Brief:
All of the records shown below need to be copied with no differences.

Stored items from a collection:
Start of Block

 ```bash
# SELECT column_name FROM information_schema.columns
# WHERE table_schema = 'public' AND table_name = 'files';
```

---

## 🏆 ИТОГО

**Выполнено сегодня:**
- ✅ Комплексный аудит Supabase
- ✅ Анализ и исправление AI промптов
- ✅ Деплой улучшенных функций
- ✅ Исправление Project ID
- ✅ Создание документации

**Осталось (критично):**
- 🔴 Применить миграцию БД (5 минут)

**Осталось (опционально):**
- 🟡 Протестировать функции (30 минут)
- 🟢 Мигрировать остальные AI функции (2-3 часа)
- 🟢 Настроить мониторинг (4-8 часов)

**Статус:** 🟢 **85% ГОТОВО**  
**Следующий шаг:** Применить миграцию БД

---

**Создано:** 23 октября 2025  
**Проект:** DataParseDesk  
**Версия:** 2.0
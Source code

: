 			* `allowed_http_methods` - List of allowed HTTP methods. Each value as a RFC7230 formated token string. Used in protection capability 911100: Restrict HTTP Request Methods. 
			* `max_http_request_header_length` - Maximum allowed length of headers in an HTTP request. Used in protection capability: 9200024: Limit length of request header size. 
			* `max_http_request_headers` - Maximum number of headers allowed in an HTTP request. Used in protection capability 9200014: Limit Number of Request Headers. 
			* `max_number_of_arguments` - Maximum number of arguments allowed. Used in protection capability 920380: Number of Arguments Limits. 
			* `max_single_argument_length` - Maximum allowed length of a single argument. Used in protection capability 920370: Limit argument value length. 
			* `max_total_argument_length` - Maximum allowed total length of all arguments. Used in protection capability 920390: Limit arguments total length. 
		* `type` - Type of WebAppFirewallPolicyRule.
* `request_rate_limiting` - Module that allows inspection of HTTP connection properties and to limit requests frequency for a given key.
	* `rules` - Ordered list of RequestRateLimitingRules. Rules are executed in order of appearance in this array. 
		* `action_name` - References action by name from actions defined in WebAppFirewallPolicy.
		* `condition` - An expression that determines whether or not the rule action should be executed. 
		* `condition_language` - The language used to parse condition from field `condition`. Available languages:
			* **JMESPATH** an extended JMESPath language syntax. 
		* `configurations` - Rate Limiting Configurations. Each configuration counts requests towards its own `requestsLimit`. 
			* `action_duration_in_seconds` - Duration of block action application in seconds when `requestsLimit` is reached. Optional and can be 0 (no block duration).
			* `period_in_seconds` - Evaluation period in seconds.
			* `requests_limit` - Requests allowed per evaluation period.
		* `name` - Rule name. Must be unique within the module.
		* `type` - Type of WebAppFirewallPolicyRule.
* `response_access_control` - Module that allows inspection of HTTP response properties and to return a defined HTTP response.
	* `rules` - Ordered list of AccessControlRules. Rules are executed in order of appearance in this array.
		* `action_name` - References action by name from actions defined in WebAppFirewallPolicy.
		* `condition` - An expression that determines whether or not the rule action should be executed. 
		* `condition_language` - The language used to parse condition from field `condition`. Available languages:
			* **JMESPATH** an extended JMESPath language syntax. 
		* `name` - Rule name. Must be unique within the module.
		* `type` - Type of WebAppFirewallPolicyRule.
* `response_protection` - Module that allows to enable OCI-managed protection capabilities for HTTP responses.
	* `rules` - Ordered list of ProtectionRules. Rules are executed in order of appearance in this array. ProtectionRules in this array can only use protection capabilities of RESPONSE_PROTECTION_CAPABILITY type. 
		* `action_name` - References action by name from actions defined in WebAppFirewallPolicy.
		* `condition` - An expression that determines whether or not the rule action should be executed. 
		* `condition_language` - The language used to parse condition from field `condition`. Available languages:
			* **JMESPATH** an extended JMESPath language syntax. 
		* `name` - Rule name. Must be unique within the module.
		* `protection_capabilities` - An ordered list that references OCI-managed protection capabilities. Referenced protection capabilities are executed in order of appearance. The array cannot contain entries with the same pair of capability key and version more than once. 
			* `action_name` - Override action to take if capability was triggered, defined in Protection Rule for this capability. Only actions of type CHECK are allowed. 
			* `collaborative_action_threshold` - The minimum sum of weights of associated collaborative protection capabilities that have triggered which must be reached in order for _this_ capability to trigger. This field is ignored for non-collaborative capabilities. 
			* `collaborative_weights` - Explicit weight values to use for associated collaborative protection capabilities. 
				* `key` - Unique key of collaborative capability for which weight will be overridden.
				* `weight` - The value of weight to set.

End of Block

Expected answer:
 ```bash
# SELECT column_name FROM information_schema.columns
# WHERE table_schema = 'public' AND table_name = 'files';
```

---

## 🏆 ИТОГО

**Выполнено сегодня:**
- ✅ Комплексный аудит Supabase
- ✅ Анализ и исправление AI промптов
- ✅ Деплой улучшенных функций
- ✅ Исправление Project ID
- ✅ Создание документации

**Осталось (критично):**
- 🔴 Применить миграцию БД (5 минут)

**Осталось (опционально):**
- 🟡 Протестировать функции (30 минут)
- 🟢 Мигрировать остальные AI функции (2-3 часа)
- 🟢 Настроить мониторинг (4-8 часов)

**Статус:** 🟢 **85% ГОТОВО**  
**Следующий шаг:** Применить миграцию БД

---

**Создано:** 23 октября 2025  
**Проект:** DataParseDesk  
**Версия:** 2.0
Source code

: 			* `allowed_http_methods` - List of allowed HTTP methods. Each value as a RFC7230 formated token string. Used in protection capability 911100: Restrict HTTP Request Methods. 
			* `max_http_request_header_length` - Maximum allowed length of headers in an HTTP request. Used in protection capability: 9200024: Limit length of request header size. 
			* `max_http_request_headers` - Maximum number of headers allowed in an HTTP request. Used in protection capability 9200014: Limit Number of Request Headers. 
			* `max_number_of_arguments` - Maximum number of arguments allowed. Used in protection capability 920380: Number of Arguments Limits. 
			* `max_single_argument_length` - Maximum allowed length of a single argument. Used in protection capability 920370: Limit argument value length. 
			* `max_total_argument_length` - Maximum allowed total length of all arguments. Used in protection capability 920390: Limit arguments total length. 
		* `type` - Type of WebAppFirewallPolicyRule.
* `request_rate_limiting` - Module that allows inspection of HTTP connection properties and to limit requests frequency for a given key.
	* `rules` - Ordered list of RequestRateLimitingRules. Rules are executed in order of appearance in this array. 
		* `action_name` - References action by name from actions defined in WebAppFirewallPolicy.
		* `condition` - An expression that determines whether or not the rule action should be executed. 
		* `condition_language` - The language used to parse condition from field `condition`. Available languages:
			* **JMESPATH** an extended JMESPath language syntax. 
		* `configurations` - Rate Limiting Configurations. Each configuration counts requests towards its own `requestsLimit`. 
			* `action_duration_in_seconds` - Duration of block action application in seconds when `requestsLimit` is reached. Optional and can be 0 (no block duration).
			* `period_in_seconds` - Evaluation period in seconds.
			* `requests_limit` - Requests allowed per evaluation period.
		* `name` - Rule name. Must be unique within the module.
		* `type` - Type of WebAppFirewallPolicyRule.
* `response_access_control` - Module that allows inspection of HTTP response properties and to return a defined HTTP response.
	* `rules` - Ordered list of AccessControlRules. Rules are executed in order of appearance in this array.
		* `action_name` - References action by name from actions defined in WebAppFirewallPolicy.
		* `condition` - An expression that determines whether or not the rule action should be executed. 
		* `condition_language` - The language used to parse condition from field `condition`. Available languages:
			* **JMESPATH** an extended JMESPath language syntax. 
		* `name` - Rule name. Must be unique within the module.
		* `type` - Type of WebAppFirewallPolicyRule.
* `response_protection` - Module that allows to enable OCI-managed protection capabilities for HTTP responses.
	* `rules` - Ordered list of ProtectionRules. Rules are executed in order of appearance in this array. ProtectionRules in this array can only use protection capabilities of RESPONSE_PROTECTION_CAPABILITY type. 
		* `action_name` - References action by name from actions defined in WebAppFirewallPolicy.
		* `condition` - An expression that determines whether or not the rule action should be executed. 
		* `condition_language` - The language used to parse condition from field `condition`. Available languages:
			* **JMESPATH** an extended JMESPath language syntax. 
		* `name` - Rule name. Must be unique within the module.
		* `protection_capabilities` - An ordered list that references OCI-managed protection capabilities. Referenced protection capabilities are executed in order of appearance. The array cannot contain entries with the same pair of capability key and version more than once. 
			* `action_name` - Override action to take if capability was triggered, defined in Protection Rule for this capability. Only actions of type CHECK are allowed. 
			* `collaborative_action_threshold` - The minimum sum of weights of associated collaborative protection capabilities that have triggered which must be reached in order for _this_ capability to trigger. This field is ignored for non-collaborative capabilities. 
			* `collaborative_weights` - Explicit weight values to use for associated collaborative protection capabilities. 
				* `key` - Unique key of collaborative capability for which weight will be overridden.
				* `weight` - The value of weight to set.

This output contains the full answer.